Source texts of formatted documents
-------
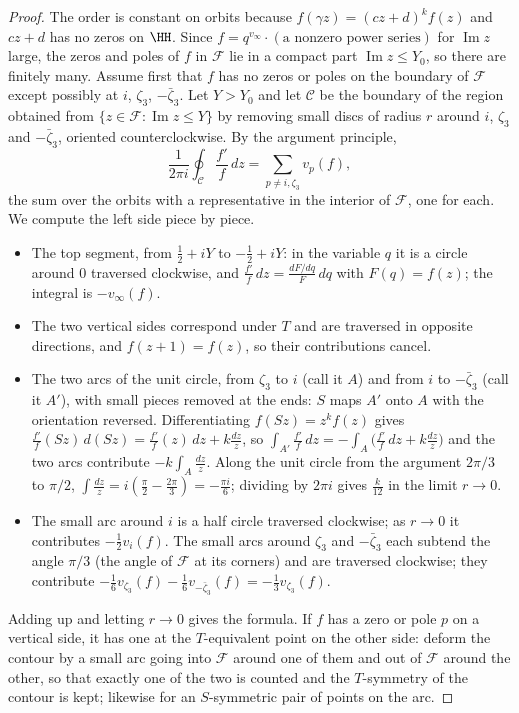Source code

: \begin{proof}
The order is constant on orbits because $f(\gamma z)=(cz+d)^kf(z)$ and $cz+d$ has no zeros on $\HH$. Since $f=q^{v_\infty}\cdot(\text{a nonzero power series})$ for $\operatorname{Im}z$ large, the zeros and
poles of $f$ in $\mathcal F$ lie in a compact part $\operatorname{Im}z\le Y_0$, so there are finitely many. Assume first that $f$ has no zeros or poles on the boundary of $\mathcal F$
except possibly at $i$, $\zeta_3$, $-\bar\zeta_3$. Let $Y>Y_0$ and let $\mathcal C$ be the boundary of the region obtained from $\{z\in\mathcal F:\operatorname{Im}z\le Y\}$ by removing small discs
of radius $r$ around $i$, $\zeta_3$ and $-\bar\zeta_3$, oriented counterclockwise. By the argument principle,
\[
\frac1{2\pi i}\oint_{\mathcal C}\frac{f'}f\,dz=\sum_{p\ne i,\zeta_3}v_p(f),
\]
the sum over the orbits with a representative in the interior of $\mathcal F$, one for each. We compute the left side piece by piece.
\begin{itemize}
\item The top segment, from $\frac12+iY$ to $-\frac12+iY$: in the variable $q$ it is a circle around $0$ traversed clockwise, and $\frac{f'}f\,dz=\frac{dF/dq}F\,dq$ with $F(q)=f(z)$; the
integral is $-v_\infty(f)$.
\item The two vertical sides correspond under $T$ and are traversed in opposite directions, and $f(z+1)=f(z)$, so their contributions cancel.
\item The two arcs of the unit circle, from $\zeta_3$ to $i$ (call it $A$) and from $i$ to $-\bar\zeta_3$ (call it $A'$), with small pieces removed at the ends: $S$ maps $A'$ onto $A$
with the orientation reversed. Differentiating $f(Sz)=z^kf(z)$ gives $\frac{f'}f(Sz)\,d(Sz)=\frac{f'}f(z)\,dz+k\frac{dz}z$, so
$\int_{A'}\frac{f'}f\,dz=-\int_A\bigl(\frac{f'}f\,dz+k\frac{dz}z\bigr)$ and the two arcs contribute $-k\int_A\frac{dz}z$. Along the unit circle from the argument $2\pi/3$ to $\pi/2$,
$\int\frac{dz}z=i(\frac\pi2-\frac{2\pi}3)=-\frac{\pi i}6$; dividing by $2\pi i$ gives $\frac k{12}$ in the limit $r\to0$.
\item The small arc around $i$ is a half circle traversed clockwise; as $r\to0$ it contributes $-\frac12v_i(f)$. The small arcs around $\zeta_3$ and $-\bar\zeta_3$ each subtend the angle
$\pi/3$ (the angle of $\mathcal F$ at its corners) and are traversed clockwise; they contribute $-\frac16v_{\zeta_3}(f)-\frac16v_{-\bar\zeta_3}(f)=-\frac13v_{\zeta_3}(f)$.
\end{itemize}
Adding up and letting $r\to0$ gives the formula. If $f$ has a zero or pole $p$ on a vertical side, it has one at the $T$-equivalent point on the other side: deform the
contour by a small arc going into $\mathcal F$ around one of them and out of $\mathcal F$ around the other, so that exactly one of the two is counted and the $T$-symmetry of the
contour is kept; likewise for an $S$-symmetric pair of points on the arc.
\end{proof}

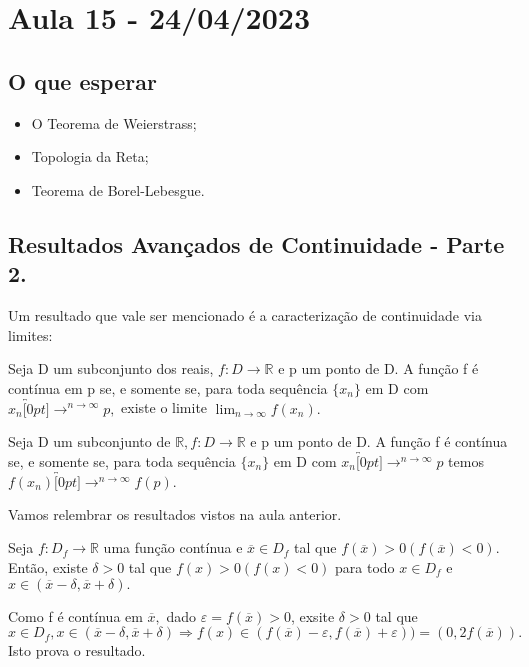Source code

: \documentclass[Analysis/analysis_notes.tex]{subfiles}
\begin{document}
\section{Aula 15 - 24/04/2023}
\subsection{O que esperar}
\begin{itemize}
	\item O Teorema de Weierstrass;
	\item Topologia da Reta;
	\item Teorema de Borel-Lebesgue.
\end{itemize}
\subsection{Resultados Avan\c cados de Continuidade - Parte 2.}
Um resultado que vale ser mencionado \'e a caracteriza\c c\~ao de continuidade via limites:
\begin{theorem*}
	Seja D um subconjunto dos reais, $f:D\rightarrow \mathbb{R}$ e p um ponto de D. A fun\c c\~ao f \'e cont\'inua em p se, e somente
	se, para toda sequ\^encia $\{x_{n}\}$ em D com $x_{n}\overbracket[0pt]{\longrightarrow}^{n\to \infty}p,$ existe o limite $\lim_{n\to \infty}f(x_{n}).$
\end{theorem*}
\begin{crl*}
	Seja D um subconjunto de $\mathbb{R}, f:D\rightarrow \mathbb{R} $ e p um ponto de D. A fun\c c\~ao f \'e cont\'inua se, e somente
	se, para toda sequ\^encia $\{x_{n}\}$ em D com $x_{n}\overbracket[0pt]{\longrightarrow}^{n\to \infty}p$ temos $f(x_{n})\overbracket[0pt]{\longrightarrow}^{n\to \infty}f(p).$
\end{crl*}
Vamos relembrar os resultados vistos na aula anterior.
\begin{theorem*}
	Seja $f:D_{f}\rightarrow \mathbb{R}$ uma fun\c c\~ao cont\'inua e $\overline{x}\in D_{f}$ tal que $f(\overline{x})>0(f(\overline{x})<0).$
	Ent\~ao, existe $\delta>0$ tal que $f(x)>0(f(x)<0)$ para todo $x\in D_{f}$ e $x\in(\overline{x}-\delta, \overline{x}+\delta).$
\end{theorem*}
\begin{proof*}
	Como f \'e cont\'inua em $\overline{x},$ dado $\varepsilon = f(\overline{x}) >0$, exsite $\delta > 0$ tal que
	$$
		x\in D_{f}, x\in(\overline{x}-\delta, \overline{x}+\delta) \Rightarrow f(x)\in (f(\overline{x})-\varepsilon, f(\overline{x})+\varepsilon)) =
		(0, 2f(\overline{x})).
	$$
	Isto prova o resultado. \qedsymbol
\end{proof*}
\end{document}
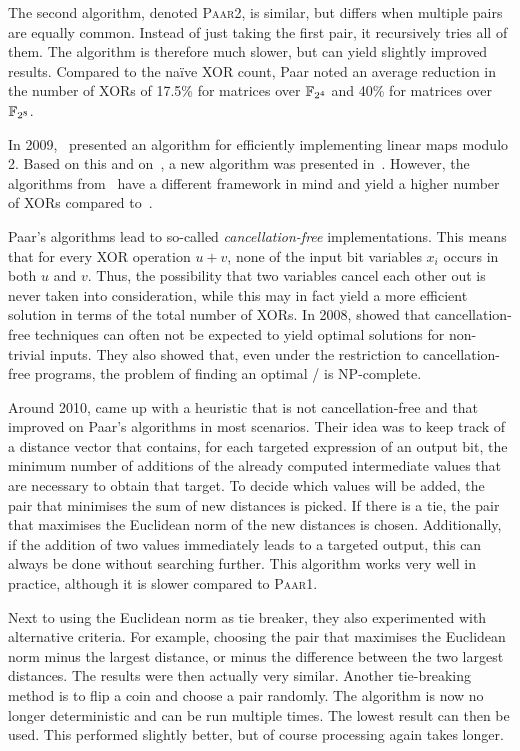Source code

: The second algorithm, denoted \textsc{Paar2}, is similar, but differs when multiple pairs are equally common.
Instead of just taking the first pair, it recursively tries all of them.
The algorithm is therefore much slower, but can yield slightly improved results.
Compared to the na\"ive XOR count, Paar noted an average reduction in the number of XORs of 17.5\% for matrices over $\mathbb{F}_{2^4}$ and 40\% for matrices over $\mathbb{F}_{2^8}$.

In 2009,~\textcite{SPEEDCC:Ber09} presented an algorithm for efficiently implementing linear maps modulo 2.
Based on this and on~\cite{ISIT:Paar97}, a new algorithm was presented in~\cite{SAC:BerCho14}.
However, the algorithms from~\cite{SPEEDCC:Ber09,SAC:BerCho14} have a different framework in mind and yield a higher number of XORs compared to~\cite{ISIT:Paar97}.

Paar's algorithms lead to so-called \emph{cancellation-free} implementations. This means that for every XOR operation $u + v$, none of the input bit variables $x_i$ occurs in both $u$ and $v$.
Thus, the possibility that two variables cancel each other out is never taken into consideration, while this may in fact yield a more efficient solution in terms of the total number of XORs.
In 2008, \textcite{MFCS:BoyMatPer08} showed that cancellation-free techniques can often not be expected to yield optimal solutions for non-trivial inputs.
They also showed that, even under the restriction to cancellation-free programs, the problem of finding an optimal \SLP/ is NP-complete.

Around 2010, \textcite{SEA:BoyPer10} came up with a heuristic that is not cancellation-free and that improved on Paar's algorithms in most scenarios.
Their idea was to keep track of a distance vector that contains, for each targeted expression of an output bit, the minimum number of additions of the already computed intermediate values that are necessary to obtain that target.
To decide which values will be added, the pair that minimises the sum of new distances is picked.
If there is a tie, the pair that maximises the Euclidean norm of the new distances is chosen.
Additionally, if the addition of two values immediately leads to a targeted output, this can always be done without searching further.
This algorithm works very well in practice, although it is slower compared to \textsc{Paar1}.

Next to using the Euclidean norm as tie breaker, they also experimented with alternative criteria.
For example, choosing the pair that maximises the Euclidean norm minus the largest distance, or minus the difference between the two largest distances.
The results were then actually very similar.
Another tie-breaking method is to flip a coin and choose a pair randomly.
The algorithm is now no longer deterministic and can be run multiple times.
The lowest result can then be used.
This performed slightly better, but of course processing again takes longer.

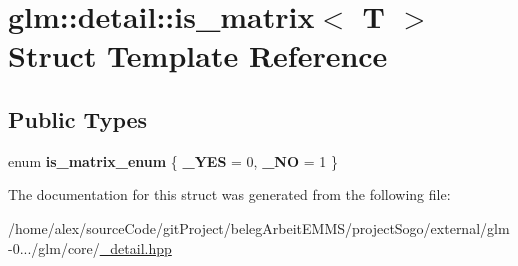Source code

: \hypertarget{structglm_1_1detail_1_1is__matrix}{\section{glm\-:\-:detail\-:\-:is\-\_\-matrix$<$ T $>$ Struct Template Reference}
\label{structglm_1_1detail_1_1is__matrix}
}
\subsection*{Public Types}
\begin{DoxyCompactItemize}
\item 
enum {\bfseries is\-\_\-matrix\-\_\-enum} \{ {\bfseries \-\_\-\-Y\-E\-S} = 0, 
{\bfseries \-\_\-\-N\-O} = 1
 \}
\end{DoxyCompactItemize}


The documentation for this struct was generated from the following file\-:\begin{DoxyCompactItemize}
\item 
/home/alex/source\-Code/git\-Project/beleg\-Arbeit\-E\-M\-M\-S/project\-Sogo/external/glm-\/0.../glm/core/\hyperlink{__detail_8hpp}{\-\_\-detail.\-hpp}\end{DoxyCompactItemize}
-------
■ Task goal: Please copy every line of the data that carries the string "existe".

■ Written solution:
	se, para toda sequ\^encia $\{x_{n}\}$ em D com $x_{n}\overbracket[0pt]{\longrightarrow}^{n\to \infty}p,$ existe o limite $\lim_{n\to \infty}f(x_{n}).$
	Ent\~ao, existe $\delta>0$ tal que $f(x)>0(f(x)<0)$ para todo $x\in D_{f}$ e $x\in(\overline{x}-\delta, \overline{x}+\delta).$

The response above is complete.